C'est le premier groupe de chrétiens connu en Gaule.
Vers 177, le christianisme est une religion non reconnue des autorités (religio illicita), bien que plus ou moins tolérée dans les faits. Il est essentiellement implanté dans les villes de la partie orientale de l’Empire romain[1].
Le christianisme est persécuté par les autorités romaines de façon sporadique et non systématique, en des répressions localisées à une cité et pendant un bref laps de temps[2].
La précédente persécution notable – mise en avant par l'histoire canonique – est localisée en Bithynie et date de Trajan (règne de 98 à 117). À cette occasion, Trajan prescrit de ne pas rechercher les chrétiens, sauf sur dénonciation, laquelle ne peut être anonyme. Les chrétiens sont passibles de la peine capitale s’ils n'abjurent pas leur foi[3]. Selon Marie-Françoise Baslez, les communautés chrétiennes des deux premiers siècles vivent ainsi dans ce qu'elle qualifie de « climat d'insécurité permanent »[4].
Vers les années 170, un mouvement chrétien radical apparu en Phrygie, le montanisme, prophétise la fin du monde, prône l’ascétisme et le martyre et se diffuse en Asie romaine. Les controverses chrétiennes contre le montanisme se développent en Asie, mais n'ont à l'époque pas encore abouti à le déclarer hérétique[5].

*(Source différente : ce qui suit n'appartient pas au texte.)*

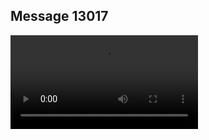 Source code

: ## Message 13017



![Video](https://data.iron-swords.co.il/2024/October/24/https://data.iron-swords.co.il/2024/October/24/13017/13017_media.mp4)
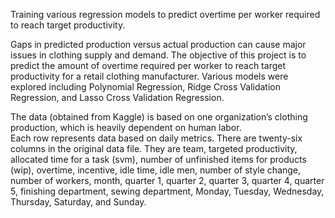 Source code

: Training various regression models to predict overtime per worker required to reach target productivity.

Gaps in predicted production versus actual production can cause major issues in clothing supply and​ demand. 
The objective of this project is to predict the amount of overtime required per worker to reach target productivity for a retail clothing manufacturer. Various models were explored including Polynomial Regression, Ridge Cross Validation Regression, and Lasso Cross Validation Regression. 

The data (obtained from Kaggle) is based on one organization’s clothing production, which is heavily dependent on human labor.  
Each row represents data based on daily metrics. There are twenty-six columns in the original data file. They are team, targeted productivity, allocated time for a task (svm), number of unfinished items for products (wip), overtime, incentive, idle time, idle men, number of style change, number of workers, month, quarter 1, quarter 2, quarter 3, quarter 4, quarter 5, finishing department, sewing department, Monday, Tuesday, Wednesday, Thursday, Saturday, and Sunday.
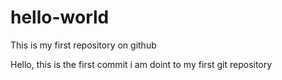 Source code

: # hello-world
This is my first repository on github

Hello, this is the first commit i am doint to my first git repository
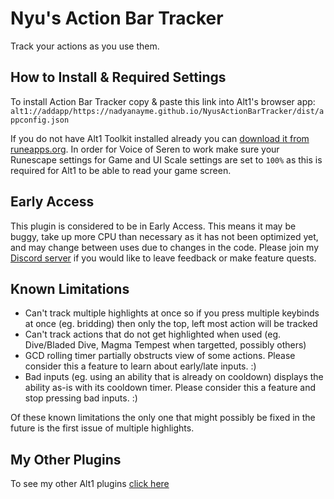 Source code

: # Nyu's Action Bar Tracker

Track your actions as you use them.

## How to Install & Required Settings

To install Action Bar Tracker copy & paste this link into Alt1's browser app:
`alt1://addapp/https://nadyanayme.github.io/NyusActionBarTracker/dist/appconfig.json`

If you do not have Alt1 Toolkit installed already you can [download it from runeapps.org](https://runeapps.org/alt1). In order for Voice of Seren to work make sure your Runescape settings for Game and UI Scale settings are set to `100%` as this is required for Alt1 to be able to read your game screen.

## Early Access

This plugin is considered to be in Early Access. This means it may be buggy, take up more CPU than necessary as it has not been optimized yet, and may change between uses due to changes in the code. Please join my [Discord server](https://discord.gg/KJ2SgWyJFF) if you would like to leave feedback or make feature quests.

## Known Limitations

- Can't track multiple highlights at once so if you press multiple keybinds at once (eg. bridding) then only the top, left most action will be tracked
- Can't track actions that do not get highlighted when used (eg. Dive/Bladed Dive, Magma Tempest when targetted, possibly others)
- GCD rolling timer partially obstructs view of some actions. Please consider this a feature to learn about early/late inputs. :)
- Bad inputs (eg. using an ability that is already on cooldown) displays the ability as-is with its cooldown timer. Please consider this a feature and stop pressing bad inputs. :)

Of these known limitations the only one that might possibly be fixed in the future is the first issue of multiple highlights.

## My Other Plugins

To see my other Alt1 plugins [click here](https://github.com/NadyaNayme/NyusPluginDirectory)
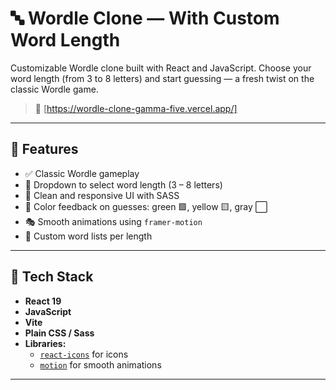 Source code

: # 🔤 Wordle Clone — With Custom Word Length

Customizable Wordle clone built with React and JavaScript.
Choose your word length (from 3 to 8 letters) and start guessing — a fresh twist on the classic Wordle game.

> 🎯 [https://wordle-clone-gamma-five.vercel.app/]

---

## 🧩 Features

- ✅ Classic Wordle gameplay
- 🔢 Dropdown to select word length (3 – 8 letters)
- 🎨 Clean and responsive UI with SASS
- 🎯 Color feedback on guesses: green 🟩, yellow 🟨, gray ⬜
- 🎭 Smooth animations using `framer-motion`
- 🧠 Custom word lists per length

---

## 🚀 Tech Stack

- **React 19**
- **JavaScript**
- **Vite**
- **Plain CSS / Sass**
- **Libraries:**
  - [`react-icons`](https://react-icons.github.io/react-icons/) for icons
  - [`motion`](https://motion.dev/) for smooth animations

---
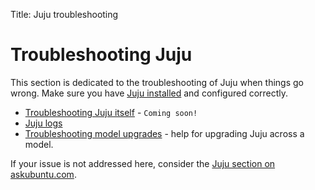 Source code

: Title: Juju troubleshooting  


# Troubleshooting Juju

This section is dedicated to the troubleshooting of Juju when things go wrong.
Make sure you have [Juju installed](./getting-started.html#installation) and
configured correctly.

- [Troubleshooting Juju itself](./troubleshooting-juju.html) - `Coming soon!`
- [Juju logs](./troubleshooting-logs.html)
- [Troubleshooting model upgrades](./troubleshooting-upgrade.html) - help for
upgrading Juju across a model.

If your issue is not addressed here, consider the
[Juju section on askubuntu.com](http://askubuntu.com/search?q=juju).

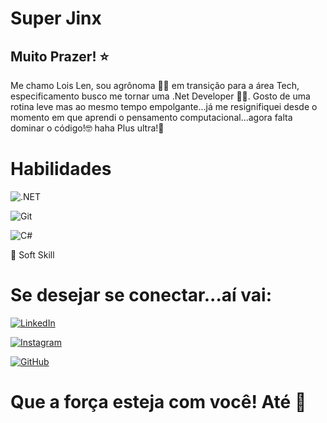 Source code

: # Super Jinx 

## Muito Prazer! ⭐
Me chamo Lois Len, sou agrônoma 👩‍🌾 em transição para a área Tech, especificamento busco me tornar uma .Net Developer 👩‍💻. Gosto de uma rotina leve mas ao mesmo tempo empolgante...já me resignifiquei desde o momento em que aprendi o pensamento computacional...agora falta dominar o código!🤓 haha
Plus ultra!🚀

# Habilidades
![.NET](https://img.shields.io/badge/.NET-5C2D91?style=for-the-badge&logo=.net&logoColor=white) 

![Git](https://img.shields.io/badge/GIT-E44C30?style=for-the-badge&logo=git&logoColor=white)

![C#](https://img.shields.io/badge/C%23-239120?style=for-the-badge&logo=c-sharp&logoColor=white)

🧠 Soft Skill

# Se desejar se conectar...aí vai:

[![LinkedIn](https://img.shields.io/badge/LinkedIn-0077B5?style=for-the-badge&logo=linkedin&logoColor=white)](https://www.linkedin.com/in/lois-len-87371314b/)

[![Instagram](https://img.shields.io/badge/-Instagram-%23E4405F?style=for-the-badge&logo=instagram&logoColor=white)](https://www.instagram.com/lois.len/)

[![GitHub](https://img.shields.io/badge/GitHub-100000?style=for-the-badge&logo=github&logoColor=white)](https://github.com/SUPER-JINX)

# Que a força esteja com você! Até 👋


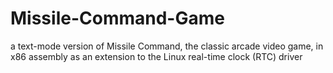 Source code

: # Missile-Command-Game
a text-mode version of Missile Command, the classic arcade video game, in x86 assembly as an extension to the Linux real-time clock (RTC) driver
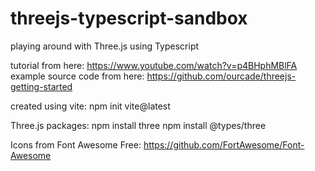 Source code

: # threejs-typescript-sandbox
playing around with Three.js using Typescript

tutorial from here: https://www.youtube.com/watch?v=p4BHphMBlFA
example source code from here: https://github.com/ourcade/threejs-getting-started

created using vite:
npm init vite@latest

Three.js packages:
npm install three
npm install @types/three 

Icons from Font Awesome Free: https://github.com/FortAwesome/Font-Awesome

Simultanément, les menaces barbares sur les frontières tendent la situation politique : en 167-169, puis en 175-180, les chrétiens refusent de participer aux cérémonies religieuses officielles de soutien à l'Empire demandées par Marc Aurèle.
À cette époque, Lyon ou plus exactement Lugdunum est une colonie romaine, capitale de la province de Gaule lyonnaise et siège du Sanctuaire fédéral des Trois Gaules dédié au culte officiel à Rome et Auguste, célébré par les représentants des villes gauloises[6].
Des cultes d’origine orientale sont bien implantés à Lugdunum, comme celui de Cybèle, attesté par des autels tauroboliques (à tête de taureau), ou celui de Dionysos, attesté par des sarcophages décorés de thèmes dionysiaques[7].
À l'époque, le christianisme, plutôt méconnu, est souvent assimilé à la religion juive ou considéré comme une nouvelle branche du judaïsme.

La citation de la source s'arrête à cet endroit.